• [Records contained in a dataset]:
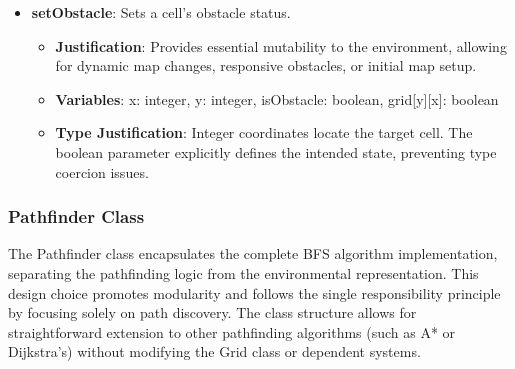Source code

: \begin{itemize}
  \item \textbf{setObstacle}: Sets a cell's obstacle status.
    \begin{itemize}
      \item \textbf{Justification}: Provides essential mutability to the environment, allowing for dynamic map changes, responsive obstacles, or initial map setup.
      \item \textbf{Variables}: x: integer, y: integer, isObstacle: boolean, grid[y][x]: boolean
      \item \textbf{Type Justification}: Integer coordinates locate the target cell. The boolean parameter explicitly defines the intended state, preventing type coercion issues.
    \end{itemize}
\end{itemize}

\newpage

\subsubsection*{Pathfinder Class}
The Pathfinder class encapsulates the complete BFS algorithm implementation, separating the pathfinding logic from the environmental representation. This design choice promotes modularity and follows the single responsibility principle by focusing solely on path discovery. The class structure allows for straightforward extension to other pathfinding algorithms (such as A* or Dijkstra's) without modifying the Grid class or dependent systems.

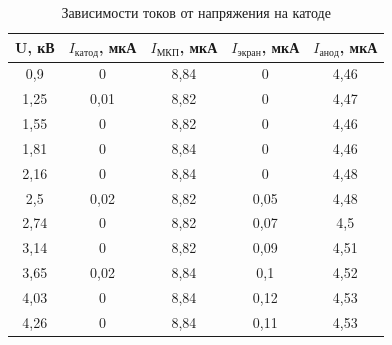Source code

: \documentclass[a4paper,12pt]{article}
\begin{document}
\begin{table}[h]
\begin{center}
\caption{Зависимости токов от напряжения на катоде}
\label{table:katod}
\begin{tabular}{|ccccc|}
\hline
\multicolumn{1}{|c|}{\textbf{U}, кВ} & \multicolumn{1}{c|}{\textbf{$I_{катод}$}, мкА} & \multicolumn{1}{c|}{\textbf{$I_{МКП}$}, мкА} & \multicolumn{1}{c|}{\textbf{$I_{экран}$}, мкА} & {\textbf{$I_{анод}$}, мкА} \\ \hline
\multicolumn{1}{|c|}{0,9}            & \multicolumn{1}{c|}{0}                      & \multicolumn{1}{c|}{8,84}            & \multicolumn{1}{c|}{0}                 & 4,46             \\ \hline
\multicolumn{1}{|c|}{1,25}           & \multicolumn{1}{c|}{0,01}                   & \multicolumn{1}{c|}{8,82}            & \multicolumn{1}{c|}{0}                 & 4,47             \\ \hline
\multicolumn{1}{|c|}{1,55}           & \multicolumn{1}{c|}{0}                      & \multicolumn{1}{c|}{8,82}            & \multicolumn{1}{c|}{0}                 & 4,46             \\ \hline
\multicolumn{1}{|c|}{1,81}           & \multicolumn{1}{c|}{0}                      & \multicolumn{1}{c|}{8,84}            & \multicolumn{1}{c|}{0}                 & 4,46             \\ \hline
\multicolumn{1}{|c|}{2,16}           & \multicolumn{1}{c|}{0}                      & \multicolumn{1}{c|}{8,84}            & \multicolumn{1}{c|}{0}                 & 4,48             \\ \hline
\multicolumn{1}{|c|}{2,5}            & \multicolumn{1}{c|}{0,02}                   & \multicolumn{1}{c|}{8,82}            & \multicolumn{1}{c|}{0,05}              & 4,48             \\ \hline
\multicolumn{1}{|c|}{2,74}           & \multicolumn{1}{c|}{0}                      & \multicolumn{1}{c|}{8,82}            & \multicolumn{1}{c|}{0,07}              & 4,5              \\ \hline
\multicolumn{1}{|c|}{3,14}           & \multicolumn{1}{c|}{0}                      & \multicolumn{1}{c|}{8,82}            & \multicolumn{1}{c|}{0,09}              & 4,51             \\ \hline
\multicolumn{1}{|c|}{3,65}           & \multicolumn{1}{c|}{0,02}                   & \multicolumn{1}{c|}{8,84}            & \multicolumn{1}{c|}{0,1}               & 4,52             \\ \hline
\multicolumn{1}{|c|}{4,03}           & \multicolumn{1}{c|}{0}                      & \multicolumn{1}{c|}{8,84}            & \multicolumn{1}{c|}{0,12}              & 4,53             \\ \hline
\multicolumn{1}{|c|}{4,26}           & \multicolumn{1}{c|}{0}                      & \multicolumn{1}{c|}{8,84}            & \multicolumn{1}{c|}{0,11}              & 4,53             \\ \hline
\end{tabular}
\end{center}
\end{table}
\end{document}
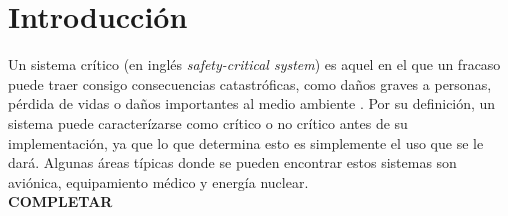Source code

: \section{Introducción}


Un sistema crítico (en inglés \textit{safety-critical system}) es aquel en el que un fracaso puede traer consigo consecuencias catastróficas, como daños graves a personas, pérdida de vidas o daños importantes al medio ambiente \cite[p.~271]{kopetz-2011}. Por su definición, un sistema puede caracterízarse como crítico o no crítico antes de su implementación, ya que lo que determina esto es simplemente el uso que se le dará. Algunas áreas típicas donde se pueden encontrar estos sistemas son aviónica, equipamiento médico y energía nuclear.\\

\textbf{{\color{red} COMPLETAR}}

• [Problem details]: Among the entries above, determine how many lines hold the string "table" and report that number alone.

• [Expected output]: 3